_Source information_:
= = = =

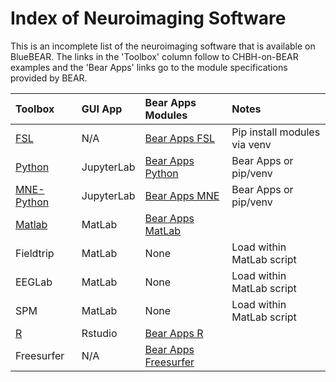 # Index of Neuroimaging Software

This is an incomplete list of the neuroimaging software that is available on BlueBEAR. The links in the 'Toolbox' column follow to CHBH-on-BEAR examples and the 'Bear Apps' links go to the module specifications provided by BEAR.

| Toolbox                      |      GUI App          |  Bear Apps Modules                                                     | Notes                         |
|:-----------------------------|:----------------------|:-----------------------------------------------------------------------|:------------------------------|
| [FSL](fsl/fsl.md)            | N/A                   | [Bear Apps FSL](https://bear-apps.bham.ac.uk/applications/FSL/)        | Pip install modules via venv  |
| [Python](mne/mne.md)         | JupyterLab            | [Bear Apps Python](https://bear-apps.bham.ac.uk/applications/Python/)  | Bear Apps or pip/venv         |
| [MNE-Python](mne/mne.md)     | JupyterLab            | [Bear Apps MNE](https://bear-apps.bham.ac.uk/applications/MNE-Python/) | Bear Apps or pip/venv         |
| [Matlab](matlab/matlab.md)   | MatLab                | [Bear Apps MatLab](https://bear-apps.bham.ac.uk/applications/MATLAB/)  |                               |
| Fieldtrip                    | MatLab                | None                                                                   | Load within MatLab script     |
| EEGLab                       | MatLab                | None                                                                   | Load within MatLab script     |
| SPM                          | MatLab                | None                                                                   | Load within MatLab script     |
| [R](R/R.md)                  | Rstudio               | [Bear Apps R](https://bear-apps.bham.ac.uk/applications/R/)            |                               |
| Freesurfer                   | N/A                   | [Bear Apps Freesurfer](https://bear-apps.bham.ac.uk/applications/FreeSurfer/)   |     |

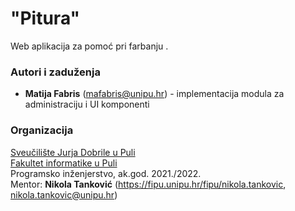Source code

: # "Pitura"

Web aplikacija za pomoć pri farbanju .

### Autori i zaduženja

-   **Matija Fabris** (mafabris@unipu.hr) - implementacija modula za administraciju i UI komponenti

### Organizacija

[Sveučilište Jurja Dobrile u Puli](http://www.unipu.hr/)  
[Fakultet informatike u Puli](https://fipu.unipu.hr/)  
Programsko inženjerstvo, ak.god. 2021./2022.  
Mentor: **Nikola Tanković** (https://fipu.unipu.hr/fipu/nikola.tankovic, nikola.tankovic@unipu.hr)
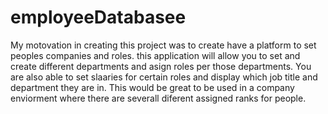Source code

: # employeeDatabasee
My motovation in creating this project was to create have a platform to set peoples companies and roles.
this application will allow you to set and create different departments and asign roles per those departments. You are also able to set slaaries for certain roles and display which job title and department they are in.
This would be great to be used in a company enviorment where there are severall diferent assigned ranks for people.
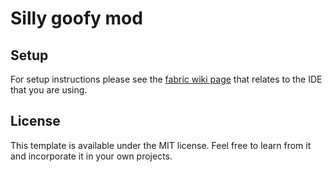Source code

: # Silly goofy mod

## Setup

For setup instructions please see the [fabric wiki page](https://fabricmc.net/wiki/tutorial:setup) that relates to the IDE that you are using.

## License

This template is available under the MIT license. Feel free to learn from it and incorporate it in your own projects.
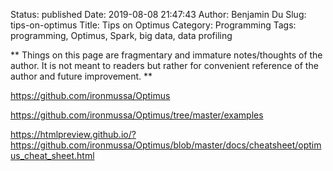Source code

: Status: published
Date: 2019-08-08 21:47:43
Author: Benjamin Du
Slug: tips-on-optimus
Title: Tips on Optimus
Category: Programming
Tags: programming, Optimus, Spark, big data, data profiling

**
Things on this page are fragmentary and immature notes/thoughts of the author.
It is not meant to readers but rather for convenient reference of the author and future improvement.
**

https://github.com/ironmussa/Optimus

https://github.com/ironmussa/Optimus/tree/master/examples

https://htmlpreview.github.io/?https://github.com/ironmussa/Optimus/blob/master/docs/cheatsheet/optimus_cheat_sheet.html
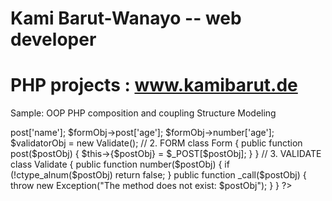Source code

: # Kami Barut-Wanayo --  web developer 
#
# PHP projects : www.kamibarut.de


Sample: OOP PHP composition and coupling Structure Modeling

<?php

// 1. CLIENT 2. FORM 3. VALIDATE

/* ***********************************  */

// 1. CLIENT

$formObj = new Form();

$formObj->post['name'];

$formObj->post['age'];

$formObj->number['age'];

$validatorObj = new Validate();


// 2. FORM

class Form	{
		
		public function post($postObj)	{
		
			$this->{$postObj} = $_POST[$postObj];
		}

	}
	
// 3. VALIDATE

class Validate	{
		
	public function number($postObj)	{
		
			if (!ctype_alnum($postObj)
			return false;
		}
		
	public function _call($postObj)	{
		
			throw new Exception("The method does not exist: $postObj");
		}	
		
}
	
?>



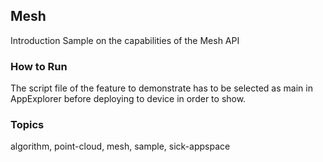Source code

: ## Mesh

Introduction Sample on the capabilities of the Mesh API

### How to Run

The script file of the feature to demonstrate has to be selected as main in AppExplorer
before deploying to device in order to show.

### Topics

algorithm, point-cloud, mesh, sample, sick-appspace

= = = =

_Your objective_: Please return the full listing word for word, but without any pictures.

_Answer below_:
 # Index of Neuroimaging Software

This is an incomplete list of the neuroimaging software that is available on BlueBEAR. The links in the 'Toolbox' column follow to CHBH-on-BEAR examples and the 'Bear Apps' links go to the module specifications provided by BEAR.

| Toolbox                      |      GUI App          |  Bear Apps Modules                                                     | Notes                         |
|:-----------------------------|:----------------------|:-----------------------------------------------------------------------|:------------------------------|
| [FSL](fsl/fsl.md)            | N/A                   | [Bear Apps FSL](https://bear-apps.bham.ac.uk/applications/FSL/)        | Pip install modules via venv  |
| [Python](mne/mne.md)         | JupyterLab            | [Bear Apps Python](https://bear-apps.bham.ac.uk/applications/Python/)  | Bear Apps or pip/venv         |
| [MNE-Python](mne/mne.md)     | JupyterLab            | [Bear Apps MNE](https://bear-apps.bham.ac.uk/applications/MNE-Python/) | Bear Apps or pip/venv         |
| [Matlab](matlab/matlab.md)   | MatLab                | [Bear Apps MatLab](https://bear-apps.bham.ac.uk/applications/MATLAB/)  |                               |
| Fieldtrip                    | MatLab                | None                                                                   | Load within MatLab script     |
| EEGLab                       | MatLab                | None                                                                   | Load within MatLab script     |
| SPM                          | MatLab                | None                                                                   | Load within MatLab script     |
| [R](R/R.md)                  | Rstudio               | [Bear Apps R](https://bear-apps.bham.ac.uk/applications/R/)            |                               |
| Freesurfer                   | N/A                   | [Bear Apps Freesurfer](https://bear-apps.bham.ac.uk/applications/FreeSurfer/)   |     |

Source code

: # "Pitura"

Web aplikacija za pomoć pri farbanju .

### Autori i zaduženja

-   **Matija Fabris** (mafabris@unipu.hr) - implementacija modula za administraciju i UI komponenti

### Organizacija

[Sveučilište Jurja Dobrile u Puli](http://www.unipu.hr/)  
[Fakultet informatike u Puli](https://fipu.unipu.hr/)  
Programsko inženjerstvo, ak.god. 2021./2022.  
Mentor: **Nikola Tanković** (https://fipu.unipu.hr/fipu/nikola.tankovic, nikola.tankovic@unipu.hr)
Source code

: # employeeDatabasee
My motovation in creating this project was to create have a platform to set peoples companies and roles.
this application will allow you to set and create different departments and asign roles per those departments. You are also able to set slaaries for certain roles and display which job title and department they are in.
This would be great to be used in a company enviorment where there are severall diferent assigned ranks for people.
Source code

: # Silly goofy mod

## Setup

For setup instructions please see the [fabric wiki page](https://fabricmc.net/wiki/tutorial:setup) that relates to the IDE that you are using.

## License

This template is available under the MIT license. Feel free to learn from it and incorporate it in your own projects.
Source code

: Status: published
Date: 2019-08-08 21:47:43
Author: Benjamin Du
Slug: tips-on-optimus
Title: Tips on Optimus
Category: Programming
Tags: programming, Optimus, Spark, big data, data profiling

**
Things on this page are fragmentary and immature notes/thoughts of the author.
It is not meant to readers but rather for convenient reference of the author and future improvement.
**

https://github.com/ironmussa/Optimus

https://github.com/ironmussa/Optimus/tree/master/examples

https://htmlpreview.github.io/?https://github.com/ironmussa/Optimus/blob/master/docs/cheatsheet/optimus_cheat_sheet.html
Source code

: # Kami Barut-Wanayo --  web developer 
#
# PHP projects : www.kamibarut.de


Sample: OOP PHP composition and coupling Structure Modeling

<?php

// 1. CLIENT 2. FORM 3. VALIDATE

/* ***********************************  */

// 1. CLIENT

$formObj = new Form();

$formObj->post['name'];

$formObj->post['age'];

$formObj->number['age'];

$validatorObj = new Validate();


// 2. FORM

class Form	{
		
		public function post($postObj)	{
		
			$this->{$postObj} = $_POST[$postObj];
		}

	}
	
// 3. VALIDATE

class Validate	{
		
	public function number($postObj)	{
		
			if (!ctype_alnum($postObj)
			return false;
		}
		
	public function _call($postObj)	{
		
			throw new Exception("The method does not exist: $postObj");
		}	
		
}
	
?>



Source code

: ## Mesh

Introduction Sample on the capabilities of the Mesh API

### How to Run

The script file of the feature to demonstrate has to be selected as main in AppExplorer
before deploying to device in order to show.

### Topics

algorithm, point-cloud, mesh, sample, sick-appspace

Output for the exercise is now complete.